## Material for this task:

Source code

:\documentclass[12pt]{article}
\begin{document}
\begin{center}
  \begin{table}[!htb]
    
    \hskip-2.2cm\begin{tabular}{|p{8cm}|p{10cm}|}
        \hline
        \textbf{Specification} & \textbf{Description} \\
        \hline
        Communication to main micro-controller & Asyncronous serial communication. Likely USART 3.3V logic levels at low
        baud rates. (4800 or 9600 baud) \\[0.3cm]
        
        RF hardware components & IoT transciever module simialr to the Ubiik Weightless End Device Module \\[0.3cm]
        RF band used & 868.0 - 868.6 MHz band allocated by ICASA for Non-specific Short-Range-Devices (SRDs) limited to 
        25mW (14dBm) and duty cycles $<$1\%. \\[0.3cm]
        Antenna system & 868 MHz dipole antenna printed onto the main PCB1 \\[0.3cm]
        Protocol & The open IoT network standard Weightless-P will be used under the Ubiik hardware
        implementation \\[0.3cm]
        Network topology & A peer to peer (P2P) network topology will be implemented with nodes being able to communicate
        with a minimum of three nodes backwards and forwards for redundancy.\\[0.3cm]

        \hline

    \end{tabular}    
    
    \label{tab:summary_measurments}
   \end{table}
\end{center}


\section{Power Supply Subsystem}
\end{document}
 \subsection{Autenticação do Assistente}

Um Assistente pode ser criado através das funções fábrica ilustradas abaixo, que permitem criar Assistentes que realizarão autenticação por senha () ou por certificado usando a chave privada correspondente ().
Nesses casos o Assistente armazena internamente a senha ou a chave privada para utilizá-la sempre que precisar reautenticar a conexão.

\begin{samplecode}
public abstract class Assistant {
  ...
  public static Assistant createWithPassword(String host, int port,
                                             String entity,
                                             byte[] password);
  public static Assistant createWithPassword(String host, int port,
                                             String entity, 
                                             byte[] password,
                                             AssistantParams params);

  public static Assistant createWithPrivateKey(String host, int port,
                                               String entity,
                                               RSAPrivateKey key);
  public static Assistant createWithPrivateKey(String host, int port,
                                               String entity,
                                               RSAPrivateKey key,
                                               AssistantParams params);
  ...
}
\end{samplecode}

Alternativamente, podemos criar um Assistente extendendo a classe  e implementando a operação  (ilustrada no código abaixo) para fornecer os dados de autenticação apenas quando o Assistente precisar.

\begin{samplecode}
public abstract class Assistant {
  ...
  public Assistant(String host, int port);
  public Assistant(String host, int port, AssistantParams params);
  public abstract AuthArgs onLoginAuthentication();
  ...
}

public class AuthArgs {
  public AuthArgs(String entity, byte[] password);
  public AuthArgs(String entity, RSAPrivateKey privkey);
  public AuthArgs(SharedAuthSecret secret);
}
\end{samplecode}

## Exercise:
Where the line with "baud rates. (4800" ends, your copy should end too; please return exactly the lines from the first line of the data through it.

## Solution for this problem:
Source code

:\documentclass[12pt]{article}
\begin{document}
\begin{center}
  \begin{table}[!htb]
    
    \hskip-2.2cm\begin{tabular}{|p{8cm}|p{10cm}|}
        \hline
        \textbf{Specification} & \textbf{Description} \\
        \hline
        Communication to main micro-controller & Asyncronous serial communication. Likely USART 3.3V logic levels at low
        baud rates. (4800 or 9600 baud) \\[0.3cm]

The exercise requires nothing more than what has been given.